Rand Versus Lewis: It’s No Contest

For someone who represented herself as the acme of philosophy and individual strength, Ayn Rand could be remarkably touchy.  Whittaker Chambers’s famous review of Atlas Shrugged in National Review infuriated her, to the point that she would not be in the same room with William F. Buckley ever after.

Buckley and Chambers weren’t the only ones to feel her volcanic wrath.  Over at the fine First Things blog, Matthew Schmitz directs our attention to an obscure 1998 volume by Robert Mayhew entitled Ayn Rand’s Marginalia : Her Critical Comments on the Writings of over Twenty Authors.  I’m not sure it is proper to publish anyone’s marginalia or casual notes, and this project certainly doesn’t do Rand much credit.  Turns out Rand didn’t like Hayek, von Mises, or Barry Goldwater.  She appears to be the perfect person to argue why the People’s Front of Judea is superior to the “splitters” in the Judean People’s Front.

Turns out she really didn’t like C.S. Lewis.  Fair enough for an atheist like Rand.  But the Lewis book she takes on is The Abolition of Man, which is Lewis’s entirely reason-based argument against moral relativism and in favor of natural law.  Lewis’s theology doesn’t turn up at all.  It builds a strong case against centralized political power based on scientific pretensions to principles that he reveals to be nihilism.  Yet Rand proves herself the most casual and sloppy reader of Lewis’s argument, making marginal comments that would earn a high school student a C- grade for missing the point entirely.  For example, there this passage from Lewis:

I am considering what the thing called ‘Man’s power over Nature’ must always and essentially be. No doubt, the picture could be modified by public ownership of raw materials and factories and public control of scientific research. But unless we have a world state this will still mean the power of one nation over others. And even within the world state or the nation it will mean (in principle) the power of majorities over minorities, and (in the concrete) of a government over the people. And all long-term exercises of power, especially in breeding, must mean the power of earlier generations over later ones.

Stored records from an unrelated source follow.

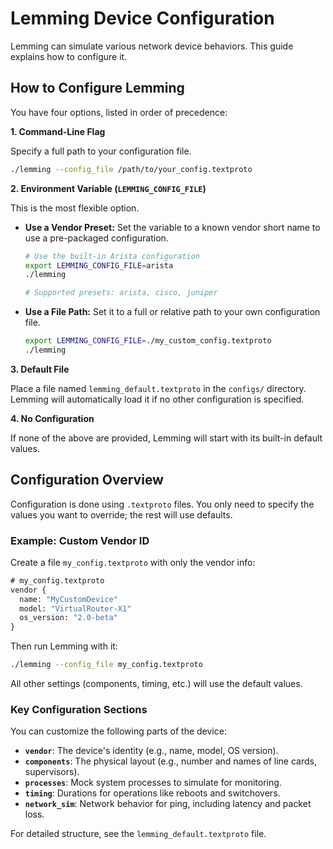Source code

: # Lemming Device Configuration

Lemming can simulate various network device behaviors. This guide explains how to configure it.

## How to Configure Lemming

You have four options, listed in order of precedence:

**1. Command-Line Flag**

Specify a full path to your configuration file.

```bash
./lemming --config_file /path/to/your_config.textproto
```

**2. Environment Variable (`LEMMING_CONFIG_FILE`)**

This is the most flexible option.

* **Use a Vendor Preset:** Set the variable to a known vendor short name to use a pre-packaged configuration.

    ```bash
    # Use the built-in Arista configuration
    export LEMMING_CONFIG_FILE=arista
    ./lemming

    # Supported presets: arista, cisco, juniper
    ```

* **Use a File Path:** Set it to a full or relative path to your own configuration file.

    ```bash
    export LEMMING_CONFIG_FILE=./my_custom_config.textproto
    ./lemming
    ```

**3. Default File**

Place a file named `lemming_default.textproto` in the `configs/` directory. Lemming will automatically load it if no other configuration is specified.

**4. No Configuration**

If none of the above are provided, Lemming will start with its built-in default values.

## Configuration Overview

Configuration is done using `.textproto` files. You only need to specify the values you want to override; the rest will use defaults.

### Example: Custom Vendor ID

Create a file `my_config.textproto` with only the vendor info:

```protobuf
# my_config.textproto
vendor {
  name: "MyCustomDevice"
  model: "VirtualRouter-X1"
  os_version: "2.0-beta"
}
```

Then run Lemming with it:

```bash
./lemming --config_file my_config.textproto
```

All other settings (components, timing, etc.) will use the default values.

### Key Configuration Sections

You can customize the following parts of the device:

* **`vendor`**: The device's identity (e.g., name, model, OS version).
* **`components`**: The physical layout (e.g., number and names of line cards, supervisors).
* **`processes`**: Mock system processes to simulate for monitoring.
* **`timing`**: Durations for operations like reboots and switchovers.
* **`network_sim`**: Network behavior for ping, including latency and packet loss.

For detailed structure, see the `lemming_default.textproto` file.

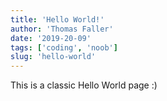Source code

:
 ```yaml
---
title: 'Hello World!'
author: 'Thomas Faller'
date: '2019-20-09'
tags: ['coding', 'noob']
slug: 'hello-world'
---
```


This is a classic Hello World page :)
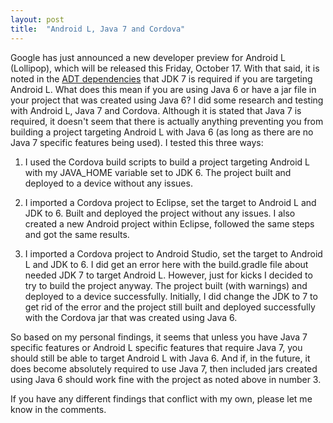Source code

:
 ```yaml
---
layout: post
title:  "Android L, Java 7 and Cordova"
---
```

Google has just announced a new developer preview for Android L (Lollipop), which will be released this Friday, October 17. With that said, it is noted in the [ADT dependencies](http://developer.android.com/tools/sdk/eclipse-adt.html) that JDK 7 is required if you are targeting Android L. What does this mean if you are using Java 6 or have a jar file in your project that was created using Java 6? I did some research and testing with Android L, Java 7 and Cordova. Although it is stated that Java 7 is required, it doesn't seem that there is actually anything preventing you from building a project targeting Android L with Java 6 (as long as there are no Java 7 specific features being used). I tested this three ways:

1. I used the Cordova build scripts to build a project targeting Android L with my JAVA_HOME variable set to JDK 6. The project built and deployed to a device without any issues.

2. I imported a Cordova project to Eclipse, set the target to Android L and JDK to 6. Built and deployed the project without any issues. I also created a new Android project within Eclipse, followed the same steps and got the same results.

3. I imported a Cordova project to Android Studio, set the target to Android L and JDK to 6. I did get an error here with the build.gradle file about needed JDK 7 to target Android L. However, just for kicks I decided to try to build the project anyway. The project built (with warnings) and deployed to a device successfully. Initially, I did change the JDK to 7 to get rid of the error and the project still built and deployed successfully with the Cordova jar that was created using Java 6.

So based on my personal findings, it seems that unless you have Java 7 specific features or Android L specific features that require Java 7, you should still be able to target Android L with Java 6. And if, in the future, it does become absolutely required to use Java 7, then included jars created using Java 6 should work fine with the project as noted above in number 3.

If you have any different findings that conflict with my own, please let me know in the comments.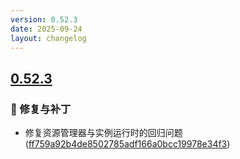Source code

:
 ```yaml
---
version: 0.52.3
date: 2025-09-24
layout: changelog
---
```

## [0.52.3](#0.52.3)
### 🐛 修复与补丁

- 修复资源管理器与实例运行时的回归问题 ([ff759a92b4de8502785adf166a0bcc19978e34f3](https://github.com/Voxelum/x-minecraft-launcher/commit/ff759a92b4de8502785adf166a0bcc19978e34f3))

The underlinings are Rand’s.  To which she attaches these comments in the margin:

So in the pre-science age, there was no power of majorities over minorities – and the Middle Ages were a period of love and equality, and the oppression began only in the U.S.A. (!!!) The abysmal bastard!

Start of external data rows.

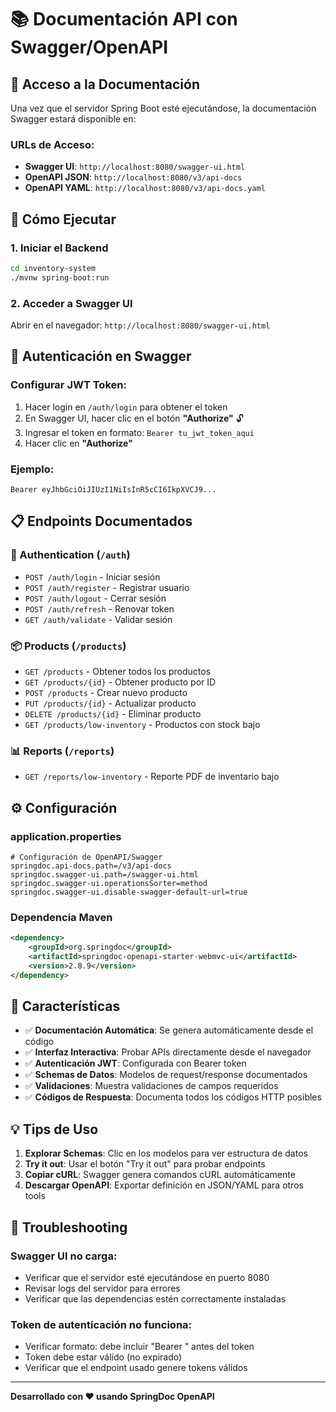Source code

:# 📚 Documentación API con Swagger/OpenAPI

## 🚀 Acceso a la Documentación

Una vez que el servidor Spring Boot esté ejecutándose, la documentación Swagger estará disponible en:

### URLs de Acceso:
- **Swagger UI**: `http://localhost:8080/swagger-ui.html`
- **OpenAPI JSON**: `http://localhost:8080/v3/api-docs`
- **OpenAPI YAML**: `http://localhost:8080/v3/api-docs.yaml`

## 🔧 Cómo Ejecutar

### 1. Iniciar el Backend
```bash
cd inventory-system
./mvnw spring-boot:run
```

### 2. Acceder a Swagger UI
Abrir en el navegador: `http://localhost:8080/swagger-ui.html`

## 🔐 Autenticación en Swagger

### Configurar JWT Token:
1. Hacer login en `/auth/login` para obtener el token
2. En Swagger UI, hacer clic en el botón **"Authorize"** 🔓
3. Ingresar el token en formato: `Bearer tu_jwt_token_aqui`
4. Hacer clic en **"Authorize"**

### Ejemplo:
```
Bearer eyJhbGciOiJIUzI1NiIsInR5cCI6IkpXVCJ9...
```

## 📋 Endpoints Documentados

### 🔑 Authentication (`/auth`)
- `POST /auth/login` - Iniciar sesión
- `POST /auth/register` - Registrar usuario
- `POST /auth/logout` - Cerrar sesión
- `POST /auth/refresh` - Renovar token
- `GET /auth/validate` - Validar sesión

### 📦 Products (`/products`)
- `GET /products` - Obtener todos los productos
- `GET /products/{id}` - Obtener producto por ID
- `POST /products` - Crear nuevo producto
- `PUT /products/{id}` - Actualizar producto
- `DELETE /products/{id}` - Eliminar producto
- `GET /products/low-inventory` - Productos con stock bajo

### 📊 Reports (`/reports`)
- `GET /reports/low-inventory` - Reporte PDF de inventario bajo

## ⚙️ Configuración

### application.properties
```properties
# Configuración de OpenAPI/Swagger
springdoc.api-docs.path=/v3/api-docs
springdoc.swagger-ui.path=/swagger-ui.html
springdoc.swagger-ui.operationsSorter=method
springdoc.swagger-ui.disable-swagger-default-url=true
```

### Dependencia Maven
```xml
<dependency>
    <groupId>org.springdoc</groupId>
    <artifactId>springdoc-openapi-starter-webmvc-ui</artifactId>
    <version>2.8.9</version>
</dependency>
```

## 🌟 Características

- ✅ **Documentación Automática**: Se genera automáticamente desde el código
- ✅ **Interfaz Interactiva**: Probar APIs directamente desde el navegador
- ✅ **Autenticación JWT**: Configurada con Bearer token
- ✅ **Schemas de Datos**: Modelos de request/response documentados
- ✅ **Validaciones**: Muestra validaciones de campos requeridos
- ✅ **Códigos de Respuesta**: Documenta todos los códigos HTTP posibles

## 💡 Tips de Uso

1. **Explorar Schemas**: Clic en los modelos para ver estructura de datos
2. **Try it out**: Usar el botón "Try it out" para probar endpoints
3. **Copiar cURL**: Swagger genera comandos cURL automáticamente
4. **Descargar OpenAPI**: Exportar definición en JSON/YAML para otros tools

## 🐛 Troubleshooting

### Swagger UI no carga:
- Verificar que el servidor esté ejecutándose en puerto 8080
- Revisar logs del servidor para errores
- Verificar que las dependencias estén correctamente instaladas

### Token de autenticación no funciona:
- Verificar formato: debe incluir "Bearer " antes del token
- Token debe estar válido (no expirado)
- Verificar que el endpoint usado genere tokens válidos

---
**Desarrollado con ❤️ usando SpringDoc OpenAPI**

It gets worse, but this is enough.  Schmitz has more if you like in his original post.  If Rand had taken care to grasp the whole argument of this short book (I read it in high school, and had no difficulty), or if she had bothered to read Lewis’s other essays on the subject of government, she’d have known that Lewis regarded the idea of world government—or increased government power of most kinds—with horror.  Better still, she ought to have read the dystopian novel Lewis wrote to dramatize the point: That Hideous Strength.  Dare I incur the wrath of Randians everywhere if I suggest that Lewis’s dystopian novel is the best of the entire genre of mid-20th century group that includes 1984 and Darkness at Noon.  Which means it is also far superior to Atlas Shrugged, not only in style but in content as well.

Whittaker Chambers had it right that Atlas Shrugged is a “strenuously sterile world” filled with “operatic caricatures.”  By contrast, Lewis’s portrait of the academic bureaucrat Withers holds up along side Randall Jarrell’s Pictures from an Institution.  (It has some other relevant wit: the National Institute of Co-ordinated Experiments—or N.I.C.E.—is dead-on for the kind of authoritarian bodies and processes—sensitivity training anyone?—the therapeutic Left imposes on all of us today.)

To be sure, Atlas Shrugged has taken on a whole new salience in the Age of Obama.  As Glenn Reynolds commented way back in the early weeks of Obama’s rule, the Obamanauts seem to regard it is a how-to manual for expropriating the wealth and demonizing the productivity of American business.  But Shrugged doesn’t capture the subtle shadings of what Lewis rightly called “the Progressive Element” nearly as well, and hence it lacks persuasive force beyond true believers.  So today it ironically fits the criticism leveled by Chambers that it is “a massive tract for the times.”  That doesn’t mean it will have staying power over the very long run, which is why I continue to think that in the fullness of time Rand’s works will become, like Edward Bellamy’s wildly popular socialist novels of 125 years ago, more a literary curiosity than a vibrant creed.